Boy memutar bolamata. Otaknya sibuk mencari jawaban yang tepat Tidak mungkin dia menceritakan ikut bimbingan belajar adalah usaha untuk mengejar Vale. "Ya karena gue kan udah kelas duabelas. Jadi harus ada perubahan dong," elak Boy.
Bang Leo mengangguk-angguk tapi kelihatan tidak yakin. "Gue harap gitu." Bang Leo menghela nafas. "Gue sih dukung kalau lo emang bener-bener niat bimbel. Biar ada kemajuan." Bang Leo terkekeh. "Walaupun palingan dikit doang."
"Sekedar inormasi, gue nggak bawah-bawah banget. Berasa dungu banget gue kalau ngomong sama lo."
"BOY!" teriakan Mami menyelamatkan Boy dari introgasi bang Leo.
"Kenapa, Mi?"
"Jemput lapis legit kesukaan Mami." Mami bersedekap di pintu penghubung ruang keluarga ke taman belakang.
"Go-send kan bisa, Mi."
Mami melotot. "Nanti kalau mas gojeknya ngebut lapis legit Mami nggak bagus lagi bentukannya. Kamu mau tanggung jawab? Ha?!"

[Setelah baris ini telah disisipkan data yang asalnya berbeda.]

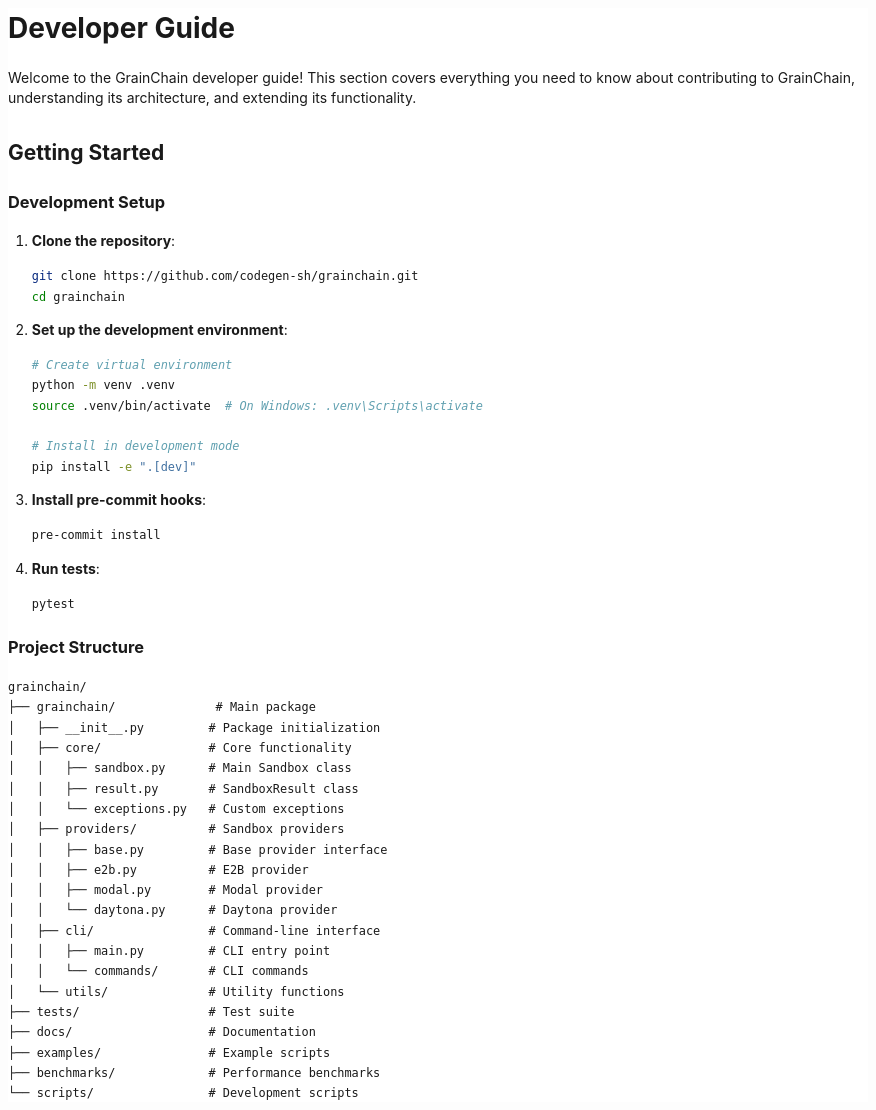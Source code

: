 # Developer Guide

Welcome to the GrainChain developer guide! This section covers everything you need to know about contributing to GrainChain, understanding its architecture, and extending its functionality.

## Getting Started

### Development Setup

1. **Clone the repository**:
   ```bash
   git clone https://github.com/codegen-sh/grainchain.git
   cd grainchain
   ```

2. **Set up the development environment**:
   ```bash
   # Create virtual environment
   python -m venv .venv
   source .venv/bin/activate  # On Windows: .venv\Scripts\activate
   
   # Install in development mode
   pip install -e ".[dev]"
   ```

3. **Install pre-commit hooks**:
   ```bash
   pre-commit install
   ```

4. **Run tests**:
   ```bash
   pytest
   ```

### Project Structure

```
grainchain/
├── grainchain/              # Main package
│   ├── __init__.py         # Package initialization
│   ├── core/               # Core functionality
│   │   ├── sandbox.py      # Main Sandbox class
│   │   ├── result.py       # SandboxResult class
│   │   └── exceptions.py   # Custom exceptions
│   ├── providers/          # Sandbox providers
│   │   ├── base.py         # Base provider interface
│   │   ├── e2b.py          # E2B provider
│   │   ├── modal.py        # Modal provider
│   │   └── daytona.py      # Daytona provider
│   ├── cli/                # Command-line interface
│   │   ├── main.py         # CLI entry point
│   │   └── commands/       # CLI commands
│   └── utils/              # Utility functions
├── tests/                  # Test suite
├── docs/                   # Documentation
├── examples/               # Example scripts
├── benchmarks/             # Performance benchmarks
└── scripts/                # Development scripts
```
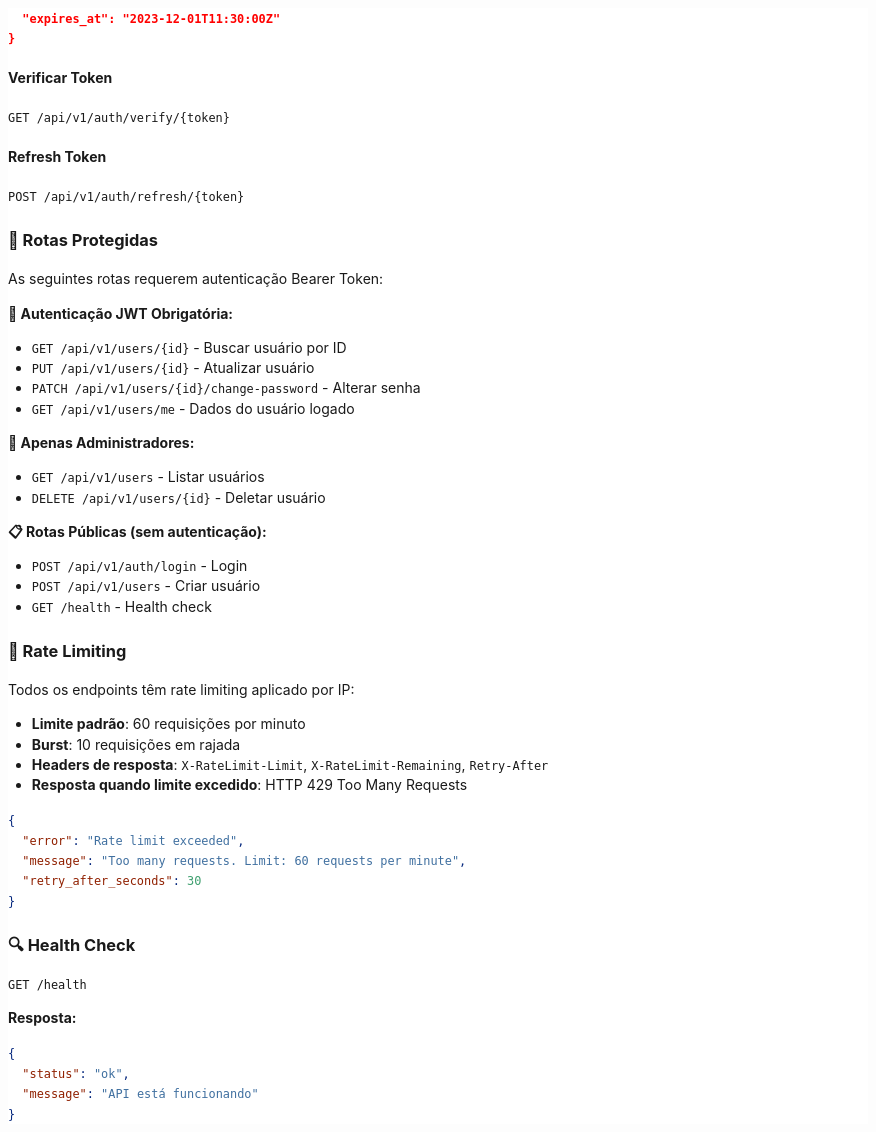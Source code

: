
 ```json
  "expires_at": "2023-12-01T11:30:00Z"
}
```

#### Verificar Token
```http
GET /api/v1/auth/verify/{token}
```

#### Refresh Token
```http
POST /api/v1/auth/refresh/{token}
```

### 🔐 Rotas Protegidas

As seguintes rotas requerem autenticação Bearer Token:

**🔑 Autenticação JWT Obrigatória:**
- `GET /api/v1/users/{id}` - Buscar usuário por ID
- `PUT /api/v1/users/{id}` - Atualizar usuário
- `PATCH /api/v1/users/{id}/change-password` - Alterar senha
- `GET /api/v1/users/me` - Dados do usuário logado

**👑 Apenas Administradores:**
- `GET /api/v1/users` - Listar usuários
- `DELETE /api/v1/users/{id}` - Deletar usuário

**📋 Rotas Públicas (sem autenticação):**
- `POST /api/v1/auth/login` - Login
- `POST /api/v1/users` - Criar usuário
- `GET /health` - Health check

### 🚦 Rate Limiting

Todos os endpoints têm rate limiting aplicado por IP:
- **Limite padrão**: 60 requisições por minuto
- **Burst**: 10 requisições em rajada
- **Headers de resposta**: `X-RateLimit-Limit`, `X-RateLimit-Remaining`, `Retry-After`
- **Resposta quando limite excedido**: HTTP 429 Too Many Requests

```json
{
  "error": "Rate limit exceeded",
  "message": "Too many requests. Limit: 60 requests per minute",
  "retry_after_seconds": 30
}
```

### 🔍 Health Check
```http
GET /health
```
**Resposta:**
```json
{
  "status": "ok",
  "message": "API está funcionando"
}
```
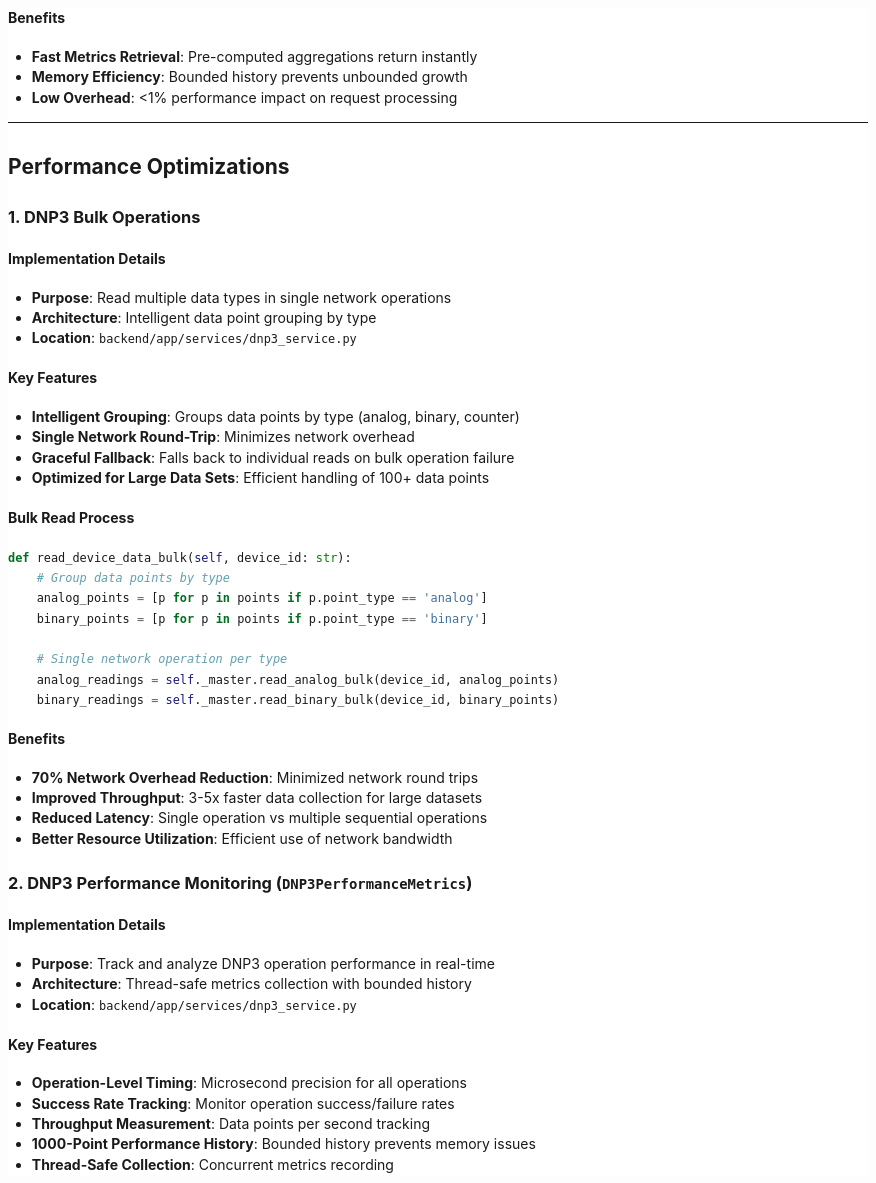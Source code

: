 
#### Benefits
- **Fast Metrics Retrieval**: Pre-computed aggregations return instantly
- **Memory Efficiency**: Bounded history prevents unbounded growth
- **Low Overhead**: <1% performance impact on request processing

---

## Performance Optimizations

### 1. DNP3 Bulk Operations

#### Implementation Details
- **Purpose**: Read multiple data types in single network operations
- **Architecture**: Intelligent data point grouping by type
- **Location**: `backend/app/services/dnp3_service.py`

#### Key Features
- **Intelligent Grouping**: Groups data points by type (analog, binary, counter)
- **Single Network Round-Trip**: Minimizes network overhead
- **Graceful Fallback**: Falls back to individual reads on bulk operation failure
- **Optimized for Large Data Sets**: Efficient handling of 100+ data points

#### Bulk Read Process
```python
def read_device_data_bulk(self, device_id: str):
    # Group data points by type
    analog_points = [p for p in points if p.point_type == 'analog']
    binary_points = [p for p in points if p.point_type == 'binary']
    
    # Single network operation per type
    analog_readings = self._master.read_analog_bulk(device_id, analog_points)
    binary_readings = self._master.read_binary_bulk(device_id, binary_points)
```

#### Benefits
- **70% Network Overhead Reduction**: Minimized network round trips
- **Improved Throughput**: 3-5x faster data collection for large datasets
- **Reduced Latency**: Single operation vs multiple sequential operations
- **Better Resource Utilization**: Efficient use of network bandwidth

### 2. DNP3 Performance Monitoring (`DNP3PerformanceMetrics`)

#### Implementation Details
- **Purpose**: Track and analyze DNP3 operation performance in real-time
- **Architecture**: Thread-safe metrics collection with bounded history
- **Location**: `backend/app/services/dnp3_service.py`

#### Key Features
- **Operation-Level Timing**: Microsecond precision for all operations
- **Success Rate Tracking**: Monitor operation success/failure rates
- **Throughput Measurement**: Data points per second tracking
- **1000-Point Performance History**: Bounded history prevents memory issues
- **Thread-Safe Collection**: Concurrent metrics recording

"Yang perlu kan rasanya, Mi."
"Kamu nggak mau nih?" tanya Mami galak.
"Bukannya nggak mau, Mi."
"Jadi harus Mami yang jemput?"
Mami dan pelototannya selalu berhasil membuat Boy bungkam. Tanpa penolakan, Boy berdiri. Merogoh saku mencari kunci motor. Dia hadapan Mami dia melipat tangan . "Siap kanjeng ratu."
"Om Boyben, Sheli ikut."
Boy balik badan lalu meliat tangan sambil menunduk. "Siap kanjeng putri."
***
Masih sebulan lagi menuju try out masuk perguruan tinggi yang diadakan di Quantum tetapi Arum sudah mulai memadatkan jadwal bimbingannya. Jika sebelumnya dia hanya masuk hari Senin sampai Kamis, kali ini dia mengambil kelas di hari Jumat. Tidak tanggung-tanggung, setelah bimbingan selesai, dia kembali diskusi dengan tutor Matematika, membahas soal yang biasa muncul di ujian masuk perguruan tinggi.
Sudah pukul sembilan malam, Arum masih mengenakan seragam sekolah. Langkahnya terayun pelan menyusuri komplek perumahannya. Kejadian beberapa lalu sempat membuatnya ragu pulang malam namun dia berhasil mensugesti dirinya sendiri bahwa semua akan baik-baik saja.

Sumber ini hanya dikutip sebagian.